Given the spontaneous nature of their creative process, I ask whether there’s much divergence between the various takes of each track?
“Well, we normally do things in phases,” Parker explains. “Like we could get phase 1,2,3,4,5 of an idea or something that we’ve all brought together and like maybe jammed with, and then we’ll just launch into a recording of that idea. But you know, oftentimes it’s either the first or the last one that’s the best, and quite often the first one.
“(It may not be) as well defined as the last recording that we made but it just has more of the magic, more of the spontaneity that makes it more appealing to all three of us. So we’ll end up going with that and working with that towards the final song, rather than going with something that’s good but just doesn’t have that extra mystery.
“So that’s always been the way – over-defined things are just over-defined and somehow your imagination, it needs to have an area where you’re relying on spontaneous events rather than some pre-defined, pre-conceptualised replay.”
‘Trinine’ exhibits many of the hallmarks of a classic Bailterspace record, the propulsive and un-flashy drumming, Halvorsen’s massive, roaming, red-lining basslines and of course Parker’s monolithic, drone-heavy, de-tuned guitar. His talent for melody is largely absent this time around though, the lyrics minimal and well buried in the mix, so I make the observation that the songs on this album aren’t really songs at all, at least not in the conventional verse/chorus sense, but Parker disagrees.

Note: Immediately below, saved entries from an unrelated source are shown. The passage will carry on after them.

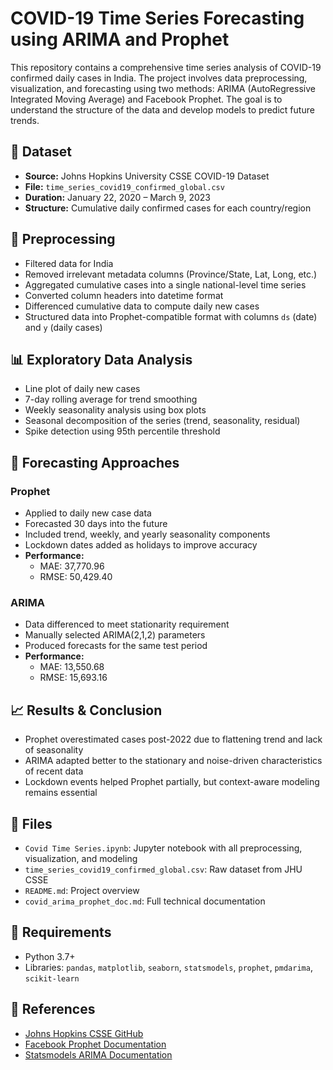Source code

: # COVID-19 Time Series Forecasting using ARIMA and Prophet

This repository contains a comprehensive time series analysis of COVID-19 confirmed daily cases in India. The project involves data preprocessing, visualization, and forecasting using two methods: ARIMA (AutoRegressive Integrated Moving Average) and Facebook Prophet. The goal is to understand the structure of the data and develop models to predict future trends.

## 📂 Dataset
- **Source:** Johns Hopkins University CSSE COVID-19 Dataset  
- **File:** `time_series_covid19_confirmed_global.csv`
- **Duration:** January 22, 2020 – March 9, 2023
- **Structure:** Cumulative daily confirmed cases for each country/region

## 🔧 Preprocessing
- Filtered data for India
- Removed irrelevant metadata columns (Province/State, Lat, Long, etc.)
- Aggregated cumulative cases into a single national-level time series
- Converted column headers into datetime format
- Differenced cumulative data to compute daily new cases
- Structured data into Prophet-compatible format with columns `ds` (date) and `y` (daily cases)

## 📊 Exploratory Data Analysis
- Line plot of daily new cases
- 7-day rolling average for trend smoothing
- Weekly seasonality analysis using box plots
- Seasonal decomposition of the series (trend, seasonality, residual)
- Spike detection using 95th percentile threshold

## 🔮 Forecasting Approaches

### Prophet
- Applied to daily new case data
- Forecasted 30 days into the future
- Included trend, weekly, and yearly seasonality components
- Lockdown dates added as holidays to improve accuracy
- **Performance:**  
  - MAE: 37,770.96  
  - RMSE: 50,429.40

### ARIMA
- Data differenced to meet stationarity requirement
- Manually selected ARIMA(2,1,2) parameters
- Produced forecasts for the same test period
- **Performance:**  
  - MAE: 13,550.68  
  - RMSE: 15,693.16

## 📈 Results & Conclusion
- Prophet overestimated cases post-2022 due to flattening trend and lack of seasonality
- ARIMA adapted better to the stationary and noise-driven characteristics of recent data
- Lockdown events helped Prophet partially, but context-aware modeling remains essential

## 📎 Files
- `Covid Time Series.ipynb`: Jupyter notebook with all preprocessing, visualization, and modeling
- `time_series_covid19_confirmed_global.csv`: Raw dataset from JHU CSSE
- `README.md`: Project overview
- `covid_arima_prophet_doc.md`: Full technical documentation

## 🧠 Requirements
- Python 3.7+
- Libraries: `pandas`, `matplotlib`, `seaborn`, `statsmodels`, `prophet`, `pmdarima`, `scikit-learn`

## 📜 References
- [Johns Hopkins CSSE GitHub](https://github.com/CSSEGISandData/COVID-19)
- [Facebook Prophet Documentation](https://facebook.github.io/prophet/)
- [Statsmodels ARIMA Documentation](https://www.statsmodels.org/stable/tsa.html)

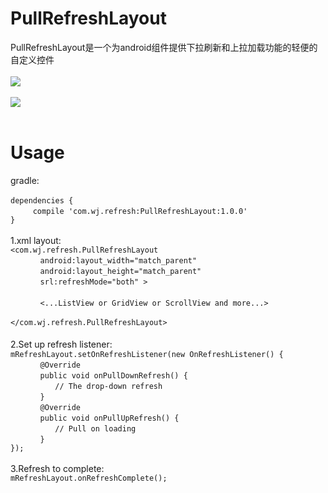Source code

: # PullRefreshLayout
PullRefreshLayout是一个为android组件提供下拉刷新和上拉加载功能的轻便的自定义控件 <br><br>
![](https://github.com/weijia1991/PullRefreshLayout/blob/master/pullDown.gif) <br><br>
![](https://github.com/weijia1991/PullRefreshLayout/blob/master/pullUp.gif) <br><br>
# Usage
gradle:<br><br>
`dependencies {` <br>
`　　　compile 'com.wj.refresh:PullRefreshLayout:1.0.0'` <br>
`}` <br><br>
1.xml layout: <br>
`<com.wj.refresh.PullRefreshLayout` <br>
`　　　　android:layout_width="match_parent"` <br>
`　　　　android:layout_height="match_parent"` <br>
`　　　　srl:refreshMode="both" >` <br><br>
`　　　　<...ListView or GridView or ScrollView and more...>` <br><br>
`</com.wj.refresh.PullRefreshLayout>` <br><br>
2.Set up refresh listener:　<br>
`mRefreshLayout.setOnRefreshListener(new OnRefreshListener() {` <br>
`　　　　@Override` <br>
`　　　　public void onPullDownRefresh() {` <br>
`　　　　　　// The drop-down refresh` <br>
`　　　　}` <br>
`　　　　@Override` <br>
`　　　　public void onPullUpRefresh() {` <br>
`　　　　　　// Pull on loading` <br>
`　　　　}` <br>
`});` <br><br>
3.Refresh to complete:  <br>
`mRefreshLayout.onRefreshComplete();`
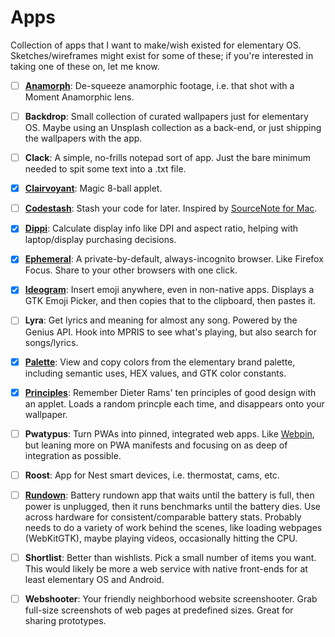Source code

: # Apps

Collection of apps that I want to make/wish existed for elementary OS. Sketches/wireframes might exist for some of these; if you're interested in taking one of these on, let me know.

- [ ] [**Anamorph**](https://github.com/cassidyjames/anamorph): De-squeeze anamorphic footage, i.e. that shot with a Moment Anamorphic lens.

- [ ] **Backdrop**: Small collection of curated wallpapers just for elementary OS. Maybe using an Unsplash collection as a back-end, or just shipping the wallpapers with the app.

- [ ] **Clack**: A simple, no-frills notepad sort of app. Just the bare minimum needed to spit some text into a .txt file.

- [x] [**Clairvoyant**](https://github.com/cassidyjames/clairvoyant): Magic 8-ball applet.

- [ ] [**Codestash**](https://github.com/cassidyjames/codestash): Stash your code for later. Inspired by [SourceNote for Mac](https://www.sourcenoteapp.com/).

- [x] [**Dippi**](https://github.com/cassidyjames/dippi): Calculate display info like DPI and aspect ratio, helping with laptop/display purchasing decisions.

- [x] [**Ephemeral**](https://github.com/cassidyjames/ephemeral): A private-by-default, always-incognito browser. Like Firefox Focus. Share to your other browsers with one click.

- [x] [**Ideogram**](https://github.com/cassidyjames/ideogram): Insert emoji anywhere, even in non-native apps. Displays a GTK Emoji Picker, and then copies that to the clipboard, then pastes it.

- [ ] **Lyra**: Get lyrics and meaning for almost any song. Powered by the Genius API. Hook into MPRIS to see what's playing, but also search for songs/lyrics.

- [x] [**Palette**](https://github.com/cassidyjames/palette): View and copy colors from the elementary brand palette, including semantic uses, HEX values, and GTK color constants.

- [x] [**Principles**](https://github.com/cassidyjames/principles): Remember Dieter Rams' ten principles of good design with an applet. Loads a random princple each time, and disappears onto your wallpaper.

- [ ] **Pwatypus**: Turn PWAs into pinned, integrated web apps. Like [Webpin](https://github.com/artemanufrij/webpin), but leaning more on PWA manifests and focusing on as deep of integration as possible.

- [ ] **Roost**: App for Nest smart devices, i.e. thermostat, cams, etc.

- [ ] [**Rundown**](https://github.com/cassidyjames/rundown): Battery rundown app that waits until the battery is full, then power is unplugged, then it runs benchmarks until the battery dies. Use across hardware for consistent/comparable battery stats. Probably needs to do a variety of work behind the scenes, like loading webpages (WebKitGTK), maybe playing videos, occasionally hitting the CPU.

- [ ] **Shortlist**: Better than wishlists. Pick a small number of items you want. This would likely be more a web service with native front-ends for at least elementary OS and Android.

- [ ] **Webshooter**: Your friendly neighborhood website screenshooter. Grab full-size screenshots of web pages at predefined sizes. Great for sharing prototypes.
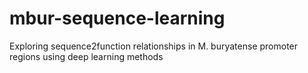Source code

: # mbur-sequence-learning

Exploring sequence2function relationships in M. buryatense promoter regions using deep learning methods
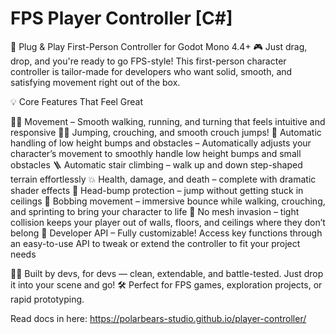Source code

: # FPS Player Controller [C#]

🚀 Plug & Play First-Person Controller for Godot Mono 4.4+ 🎮
Just drag, drop, and you're ready to go FPS-style! This first-person character controller is tailor-made for developers who want solid, smooth, and satisfying movement right out of the box.

💡 Core Features That Feel Great

🏃‍♂️ Movement – Smooth walking, running, and turning that feels intuitive and responsive
🧍‍♂️ Jumping, crouching, and smooth crouch jumps!
🔧 Automatic handling of low height bumps and obstacles – Automatically adjusts your character’s movement to smoothly handle low height bumps and small obstacles
🪜 Automatic stair climbing – walk up and down step-shaped terrain effortlessly
💥 Health, damage, and death – complete with dramatic shader effects
🤸 Head-bump protection – jump without getting stuck in ceilings
🎢 Bobbing movement – immersive bounce while walking, crouching, and sprinting to bring your character to life
🚫 No mesh invasion – tight collision keeps your player out of walls, floors, and ceilings where they don’t belong
🔧 Developer API – Fully customizable! Access key functions through an easy-to-use API to tweak or extend the controller to fit your project needs  

👨‍💻 Built by devs, for devs — clean, extendable, and battle-tested. Just drop it into your scene and go! 🛠️
Perfect for FPS games, exploration projects, or rapid prototyping.  

Read docs in here:
https://polarbears-studio.github.io/player-controller/ 
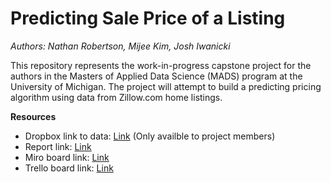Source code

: #  Predicting Sale Price of a Listing

_Authors: Nathan Robertson, Mijee Kim, Josh Iwanicki_

This repository represents the work-in-progress capstone project for the authors in the Masters of Applied Data Science (MADS) program at the University of Michigan. The project will attempt to build a predicting pricing algorithm using data from Zillow.com home listings.

**Resources**

* Dropbox link to data: [Link](https://www.dropbox.com/home/Nathan%20Robertson/MADS-Fall-2024-Zillow-Predictive-Pricing) (Only availble to project members)
* Report link: [Link](https://docs.google.com/document/d/1bIc3J4sXRWWcBvTOaUCBsZWUrenWeIn1PhI0KEX_0r4/edit)
* Miro board link: [Link](https://miro.com/app/board/uXjVLWxCxnA=/)
* Trello board link: [Link](https://trello.com/b/e0sR9M4E/project-zillow-mads-capstone)

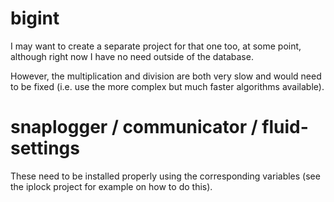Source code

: 
# bigint

I may want to create a separate project for that one too, at some point,
although right now I have no need outside of the database.

However, the multiplication and division are both very slow and would need
to be fixed (i.e. use the more complex but much faster algorithms available).

# snaplogger / communicator / fluid-settings

These need to be installed properly using the corresponding variables
(see the iplock project for example on how to do this).

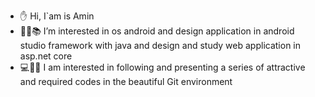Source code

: - ✋ Hi, I`am is Amin
- 🧑‍💻📚 I’m interested in os android and design application in android studio framework with java and design and study web application in asp.net core
- 💻📱🌐 I am interested in following and presenting a series of attractive and required codes in the beautiful Git environment

<!---
AminSoft1374/AminSoft1374 is a ✨ special ✨ repository because its `README.md` (this file) appears on your GitHub profile.
You can click the Preview link to take a look at your changes.
--->
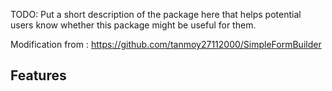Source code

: TODO: Put a short description of the package here that helps potential users
know whether this package might be useful for them.

Modification from : https://github.com/tanmoy27112000/SimpleFormBuilder

## Features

“I think we were working with a new soundscape and we decided to treat it as such, but I do really feel like all of those are songs. There is no particular formula or formulae, and so, you know, it’s there if you want to hear it actually. These actually have incredible song structure, it just may be slightly less obvious.”
It’s true that ‘Trinine’ is an album you don’t necessarily ‘get’ on the first listen – there are patterns and layers, harmonic interplay and waves of intensity, in short a great deal of complexity that a superficial once-over will never grasp. Their music is like an abstract painting, not a still life or landscape where everything is laid out for instant gratification.
Now nine albums in to a career punctuated by lengthy sabbaticals, Bailterspace are still boldly going where conventional bands fear to tread, carving out their sometimes atmospheric, often brutal soundscapes without the aid of anything like a pre-arranged outcome. It’s this essence of mystery and discovery that continues to fuel their creative drive and perhaps goes a long way towards explaining how a band can make uncompromising music together for over 25 years.
And since he’s been so accommodating and talkative, it’s only fair that Alister Parker should have the last word, as he recounts an idea suggested by a friend of his that seems to beautifully and succinctly capture the Bailterspace modus operandi.
“It’s like three torrents of water coming together and making something, and then away it goes and you don’t know what’s going to happen, but you’ve got to be a bit ready for it man!”